Cumhurbaşkanı Erdoğan’ın Körfez ülkelerine yaptığı gezi önemli. Körfez ülkeleriyle ticari ilişkilerimizi güçlendirmeye mecburuz.
Körfez ülkeleri genelde petrol ve gaz ihraç ediyorlar. Petrol ve gaz geliriyle, tarım ve sanayi ürünleri ithal ediyorlar. Alt ve üst yapı yatırımları yapıyorlar. Kalan paralarını da değişik ülkelerde değişik şekillerde değerlendiriyorlar.
Bizim, (1) Başta tarım ürünleri olmak üzere ihracatımız için Körfez ülkeleri önemli bir pazar.
(2) Müteahhitlerimiz için, alt ve üst yapı projeleri önemli bir iş alanı.
(3 ) Körfez ülkelerinin başka ülkelerde değerlendirdikleri fonlardan pay almak bizim için çok önemli.
Türkiye’ye ilgi zayıf
Körfez ülkelerinin başka ülkelerde değerlendirdikleri, toplam 1 trilyon dolara yakın olduğu tahmin edilen fonlardan Türkiye’ye çok küçük ölçüde kaynak girişi var.

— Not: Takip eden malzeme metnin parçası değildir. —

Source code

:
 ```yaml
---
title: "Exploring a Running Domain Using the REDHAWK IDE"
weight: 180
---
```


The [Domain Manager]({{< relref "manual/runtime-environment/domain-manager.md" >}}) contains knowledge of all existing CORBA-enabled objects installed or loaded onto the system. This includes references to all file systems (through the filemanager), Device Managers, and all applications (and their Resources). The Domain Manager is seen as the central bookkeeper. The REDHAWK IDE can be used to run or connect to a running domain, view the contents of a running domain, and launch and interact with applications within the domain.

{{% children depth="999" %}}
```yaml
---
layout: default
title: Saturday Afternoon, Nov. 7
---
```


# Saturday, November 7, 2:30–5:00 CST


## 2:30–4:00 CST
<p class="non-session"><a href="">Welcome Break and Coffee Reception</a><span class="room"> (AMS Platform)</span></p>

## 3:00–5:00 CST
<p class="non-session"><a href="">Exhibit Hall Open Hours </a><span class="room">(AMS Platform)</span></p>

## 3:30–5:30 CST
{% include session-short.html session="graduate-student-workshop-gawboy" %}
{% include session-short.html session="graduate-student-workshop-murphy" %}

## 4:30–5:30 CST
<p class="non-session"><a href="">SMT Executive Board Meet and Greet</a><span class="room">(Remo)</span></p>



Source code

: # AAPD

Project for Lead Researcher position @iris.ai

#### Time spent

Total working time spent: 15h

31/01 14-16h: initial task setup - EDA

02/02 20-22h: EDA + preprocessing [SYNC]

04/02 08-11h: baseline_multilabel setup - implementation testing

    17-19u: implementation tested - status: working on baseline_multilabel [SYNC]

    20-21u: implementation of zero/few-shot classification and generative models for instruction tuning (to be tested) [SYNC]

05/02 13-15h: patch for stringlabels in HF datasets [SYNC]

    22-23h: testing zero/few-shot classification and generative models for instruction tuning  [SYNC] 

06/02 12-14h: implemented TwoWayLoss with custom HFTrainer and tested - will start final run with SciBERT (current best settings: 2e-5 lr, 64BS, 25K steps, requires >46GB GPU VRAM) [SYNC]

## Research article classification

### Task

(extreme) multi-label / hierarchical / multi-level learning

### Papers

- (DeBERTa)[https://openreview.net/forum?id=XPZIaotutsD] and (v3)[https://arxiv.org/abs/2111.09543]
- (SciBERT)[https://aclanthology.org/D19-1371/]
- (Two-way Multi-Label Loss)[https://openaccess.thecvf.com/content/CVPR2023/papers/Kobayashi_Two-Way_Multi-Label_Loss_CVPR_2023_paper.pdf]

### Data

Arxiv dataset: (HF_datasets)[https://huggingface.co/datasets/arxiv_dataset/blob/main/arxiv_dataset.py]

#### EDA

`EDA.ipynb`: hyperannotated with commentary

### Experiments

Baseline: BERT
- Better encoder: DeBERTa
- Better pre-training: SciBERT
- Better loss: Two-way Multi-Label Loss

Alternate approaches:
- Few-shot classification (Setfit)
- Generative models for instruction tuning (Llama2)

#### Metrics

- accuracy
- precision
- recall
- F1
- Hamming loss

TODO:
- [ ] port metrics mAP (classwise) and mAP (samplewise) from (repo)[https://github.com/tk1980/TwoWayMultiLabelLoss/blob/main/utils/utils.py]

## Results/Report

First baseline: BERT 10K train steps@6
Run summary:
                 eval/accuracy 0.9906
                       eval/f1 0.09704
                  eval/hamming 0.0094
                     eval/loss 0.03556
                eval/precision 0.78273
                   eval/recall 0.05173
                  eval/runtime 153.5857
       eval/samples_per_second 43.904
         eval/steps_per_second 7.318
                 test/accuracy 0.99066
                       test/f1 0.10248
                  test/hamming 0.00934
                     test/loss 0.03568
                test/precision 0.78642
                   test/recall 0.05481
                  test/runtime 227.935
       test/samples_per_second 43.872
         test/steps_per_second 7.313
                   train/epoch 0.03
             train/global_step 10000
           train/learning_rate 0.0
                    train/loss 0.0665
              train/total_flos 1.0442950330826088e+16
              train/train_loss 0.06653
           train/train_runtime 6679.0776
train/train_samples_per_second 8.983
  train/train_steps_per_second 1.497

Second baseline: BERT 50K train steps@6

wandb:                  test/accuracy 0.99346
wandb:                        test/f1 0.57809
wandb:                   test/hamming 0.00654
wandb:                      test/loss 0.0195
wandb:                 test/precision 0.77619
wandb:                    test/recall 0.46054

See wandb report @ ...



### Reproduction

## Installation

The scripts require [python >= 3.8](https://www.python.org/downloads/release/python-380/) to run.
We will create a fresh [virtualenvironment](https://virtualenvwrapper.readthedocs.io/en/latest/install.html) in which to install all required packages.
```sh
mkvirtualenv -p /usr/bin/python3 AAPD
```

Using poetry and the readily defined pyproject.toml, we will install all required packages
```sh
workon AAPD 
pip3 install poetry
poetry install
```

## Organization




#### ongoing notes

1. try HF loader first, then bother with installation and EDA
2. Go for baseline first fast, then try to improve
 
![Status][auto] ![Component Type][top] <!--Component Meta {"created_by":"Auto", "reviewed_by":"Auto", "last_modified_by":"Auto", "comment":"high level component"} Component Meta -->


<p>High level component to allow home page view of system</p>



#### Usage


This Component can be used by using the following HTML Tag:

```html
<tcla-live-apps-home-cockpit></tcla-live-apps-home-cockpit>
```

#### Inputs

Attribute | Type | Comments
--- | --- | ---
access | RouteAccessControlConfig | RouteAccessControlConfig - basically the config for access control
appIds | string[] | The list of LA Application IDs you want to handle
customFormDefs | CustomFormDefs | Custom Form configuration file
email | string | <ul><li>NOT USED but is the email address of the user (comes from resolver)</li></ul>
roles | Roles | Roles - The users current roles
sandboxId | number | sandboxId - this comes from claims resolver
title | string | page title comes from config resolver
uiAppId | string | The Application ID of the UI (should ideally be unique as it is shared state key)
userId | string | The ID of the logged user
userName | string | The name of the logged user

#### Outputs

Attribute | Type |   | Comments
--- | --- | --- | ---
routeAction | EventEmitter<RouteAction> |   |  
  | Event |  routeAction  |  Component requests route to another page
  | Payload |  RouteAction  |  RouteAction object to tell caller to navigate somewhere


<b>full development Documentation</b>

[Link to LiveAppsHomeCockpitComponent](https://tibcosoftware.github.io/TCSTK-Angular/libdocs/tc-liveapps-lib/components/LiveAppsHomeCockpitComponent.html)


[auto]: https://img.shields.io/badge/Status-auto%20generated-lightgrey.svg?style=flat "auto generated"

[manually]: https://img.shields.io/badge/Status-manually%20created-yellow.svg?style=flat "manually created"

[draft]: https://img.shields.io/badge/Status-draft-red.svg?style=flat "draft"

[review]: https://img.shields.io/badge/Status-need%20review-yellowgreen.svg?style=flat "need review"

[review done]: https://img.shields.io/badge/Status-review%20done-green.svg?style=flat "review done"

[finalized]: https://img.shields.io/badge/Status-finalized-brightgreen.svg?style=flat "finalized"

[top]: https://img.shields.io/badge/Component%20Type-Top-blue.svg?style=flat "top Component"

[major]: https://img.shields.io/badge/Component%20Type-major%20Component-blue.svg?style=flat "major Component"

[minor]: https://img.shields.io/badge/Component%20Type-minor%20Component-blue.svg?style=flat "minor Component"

2016 yılında Türkiye’ye değişik ülkelerden doğrudan yabancı sermaye girişi 12.1 milyar dolar oldu.
Bunun 3.9 milyar doları değişik ülkelerden gayrimenkul yatırımı için gelen döviz. 6.7 milyar doları ise, “doğrudan yatırım” için gelen döviz.
2016 yılında Türkiye’ye doğrudan yatırım için gelen 6.7 milyar dolar dövizin yüzde 65’i Batı Ülkelerinden geldi.
Körfez ülkelerinden gelen döviz, toplam doğrudan yatırımların toplamdaki payı yüzde 7’nin altında.
2015 yılında Körfez ülkelerinden 460 milyar dolar gelmişti. 2016 yılında toplam 445 milyon dolar geldi.
Azerbaycan’ın da katkısı az
2016 yılında doğrudan yatırım için Katar’dan gelen döviz 375 milyon dolar, B.Arap Emirlikleri’nden 37 milyon dolar, Kuveyt’ten 22 milyon dolar, Suudi Arabistan’dan 11 milyon dolar geldi.
Azerbaycan’dan gelen doğrudan yatırım dövizi 2015 yılında 839 milyon dolardı, 2016 yılında 652 milyon dolar oldu.
Görülüyor ki Körfez ülkelerinin başka ülkelerdeki yatırımlarından henüz yeterince yararlanamıyoruz. ”Ne yapalım?” diyemeyiz.
Körfez ülkeleriyle ticari ilişkileri geliştirmeye mecburuz. İşte bunun için Cumhurbaşkanı’nın gezisi önem taşıyor.